■ **Task directions**: Each line of the records below that holds "操作系统通过分时复用" should be copied out.

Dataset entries
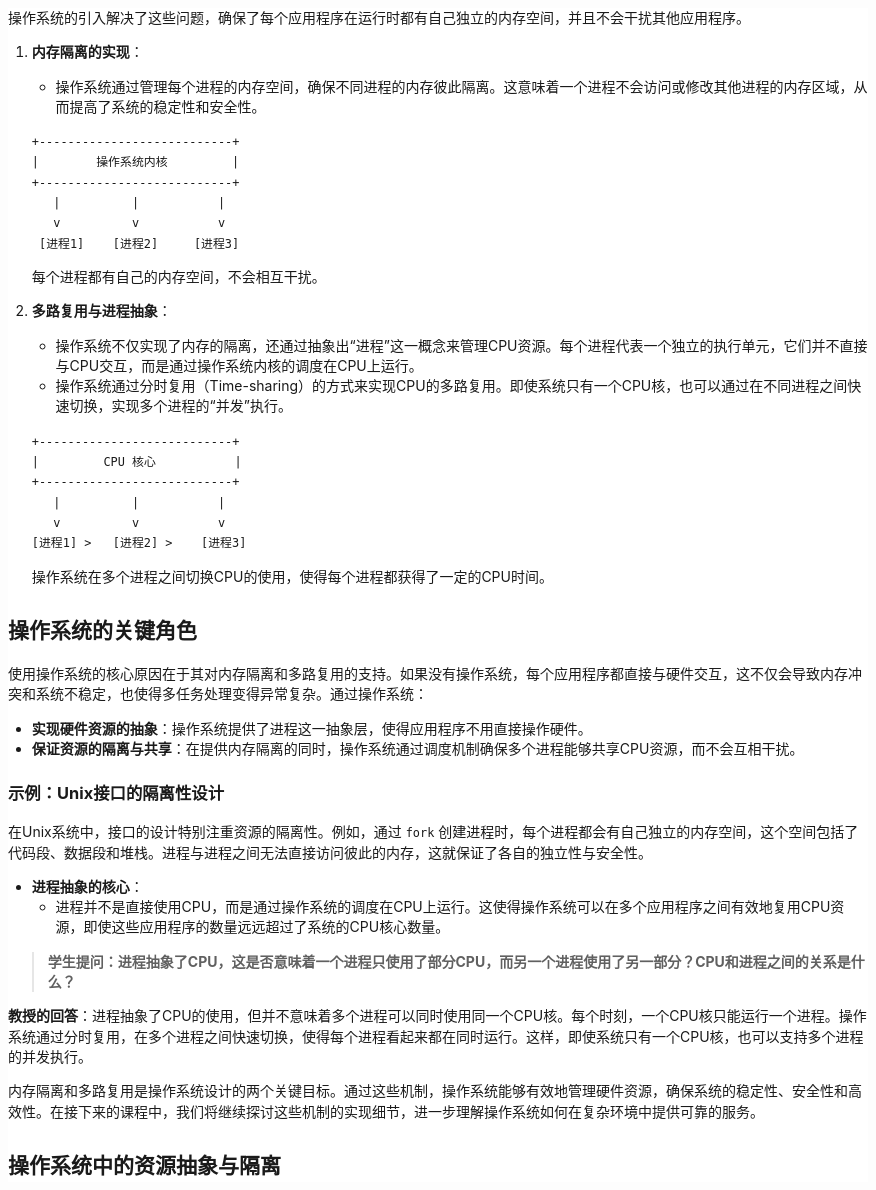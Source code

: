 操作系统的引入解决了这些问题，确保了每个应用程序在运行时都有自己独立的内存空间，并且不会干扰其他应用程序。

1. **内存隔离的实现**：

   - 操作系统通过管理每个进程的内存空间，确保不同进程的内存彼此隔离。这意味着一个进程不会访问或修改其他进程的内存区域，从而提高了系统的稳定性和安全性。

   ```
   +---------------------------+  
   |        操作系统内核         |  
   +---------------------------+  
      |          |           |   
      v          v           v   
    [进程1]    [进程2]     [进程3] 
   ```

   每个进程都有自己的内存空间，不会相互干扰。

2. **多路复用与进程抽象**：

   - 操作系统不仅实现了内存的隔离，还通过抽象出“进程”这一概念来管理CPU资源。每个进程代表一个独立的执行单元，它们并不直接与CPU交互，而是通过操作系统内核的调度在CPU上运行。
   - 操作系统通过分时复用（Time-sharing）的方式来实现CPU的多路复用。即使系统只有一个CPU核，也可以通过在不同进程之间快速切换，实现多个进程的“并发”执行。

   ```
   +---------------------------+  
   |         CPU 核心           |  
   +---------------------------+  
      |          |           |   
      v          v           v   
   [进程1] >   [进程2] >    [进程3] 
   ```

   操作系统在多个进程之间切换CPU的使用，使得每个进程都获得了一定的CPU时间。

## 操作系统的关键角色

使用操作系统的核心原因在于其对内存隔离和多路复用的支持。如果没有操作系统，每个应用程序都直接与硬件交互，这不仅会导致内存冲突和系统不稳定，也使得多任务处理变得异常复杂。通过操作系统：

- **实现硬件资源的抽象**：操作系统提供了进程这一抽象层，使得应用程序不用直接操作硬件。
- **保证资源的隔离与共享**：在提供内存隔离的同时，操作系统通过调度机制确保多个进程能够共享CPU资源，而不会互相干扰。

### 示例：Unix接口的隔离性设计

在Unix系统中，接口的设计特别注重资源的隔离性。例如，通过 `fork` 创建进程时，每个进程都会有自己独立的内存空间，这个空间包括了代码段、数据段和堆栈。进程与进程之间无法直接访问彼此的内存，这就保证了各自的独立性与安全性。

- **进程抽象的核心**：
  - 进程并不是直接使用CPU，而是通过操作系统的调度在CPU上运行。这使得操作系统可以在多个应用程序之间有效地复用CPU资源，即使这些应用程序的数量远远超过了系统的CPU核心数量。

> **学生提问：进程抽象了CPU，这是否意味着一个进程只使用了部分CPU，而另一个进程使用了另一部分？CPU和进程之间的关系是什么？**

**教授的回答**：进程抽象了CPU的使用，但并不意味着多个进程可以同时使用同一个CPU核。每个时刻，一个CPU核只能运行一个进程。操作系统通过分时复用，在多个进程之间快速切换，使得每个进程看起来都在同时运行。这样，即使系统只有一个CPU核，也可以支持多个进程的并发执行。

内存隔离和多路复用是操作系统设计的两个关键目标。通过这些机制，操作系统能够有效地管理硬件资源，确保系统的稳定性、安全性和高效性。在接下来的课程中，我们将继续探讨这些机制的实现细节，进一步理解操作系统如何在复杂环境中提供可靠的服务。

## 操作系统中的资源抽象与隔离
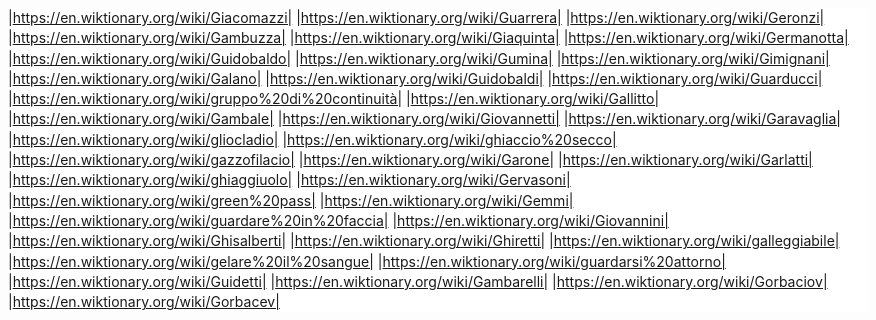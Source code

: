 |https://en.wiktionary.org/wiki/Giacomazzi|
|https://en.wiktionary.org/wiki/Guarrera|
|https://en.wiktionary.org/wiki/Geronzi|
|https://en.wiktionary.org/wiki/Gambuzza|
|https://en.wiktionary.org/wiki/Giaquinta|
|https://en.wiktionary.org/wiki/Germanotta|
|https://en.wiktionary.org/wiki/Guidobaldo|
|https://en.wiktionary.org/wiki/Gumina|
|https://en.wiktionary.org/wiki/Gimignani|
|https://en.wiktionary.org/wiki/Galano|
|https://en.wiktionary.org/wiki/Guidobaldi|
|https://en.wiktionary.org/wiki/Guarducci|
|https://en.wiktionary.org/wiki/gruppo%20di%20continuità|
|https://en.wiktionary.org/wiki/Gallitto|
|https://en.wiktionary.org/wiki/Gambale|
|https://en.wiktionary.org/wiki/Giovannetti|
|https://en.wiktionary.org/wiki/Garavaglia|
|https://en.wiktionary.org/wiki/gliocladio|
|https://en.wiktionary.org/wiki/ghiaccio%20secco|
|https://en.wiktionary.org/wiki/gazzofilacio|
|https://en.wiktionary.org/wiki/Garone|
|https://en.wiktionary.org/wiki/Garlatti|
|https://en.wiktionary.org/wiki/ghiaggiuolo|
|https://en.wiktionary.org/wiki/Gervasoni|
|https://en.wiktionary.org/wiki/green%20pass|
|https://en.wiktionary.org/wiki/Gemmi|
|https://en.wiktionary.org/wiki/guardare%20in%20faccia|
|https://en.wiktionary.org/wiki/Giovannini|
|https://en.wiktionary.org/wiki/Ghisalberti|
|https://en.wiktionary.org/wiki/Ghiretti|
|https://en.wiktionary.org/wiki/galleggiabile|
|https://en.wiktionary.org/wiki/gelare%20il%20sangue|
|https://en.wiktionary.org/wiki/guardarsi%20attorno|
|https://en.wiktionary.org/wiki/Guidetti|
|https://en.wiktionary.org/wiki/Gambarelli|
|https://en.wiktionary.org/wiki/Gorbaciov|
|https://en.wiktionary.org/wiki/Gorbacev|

■ **Exercise output**:
   - 操作系统通过分时复用（Time-sharing）的方式来实现CPU的多路复用。即使系统只有一个CPU核，也可以通过在不同进程之间快速切换，实现多个进程的“并发”执行。
**教授的回答**：进程抽象了CPU的使用，但并不意味着多个进程可以同时使用同一个CPU核。每个时刻，一个CPU核只能运行一个进程。操作系统通过分时复用，在多个进程之间快速切换，使得每个进程看起来都在同时运行。这样，即使系统只有一个CPU核，也可以支持多个进程的并发执行。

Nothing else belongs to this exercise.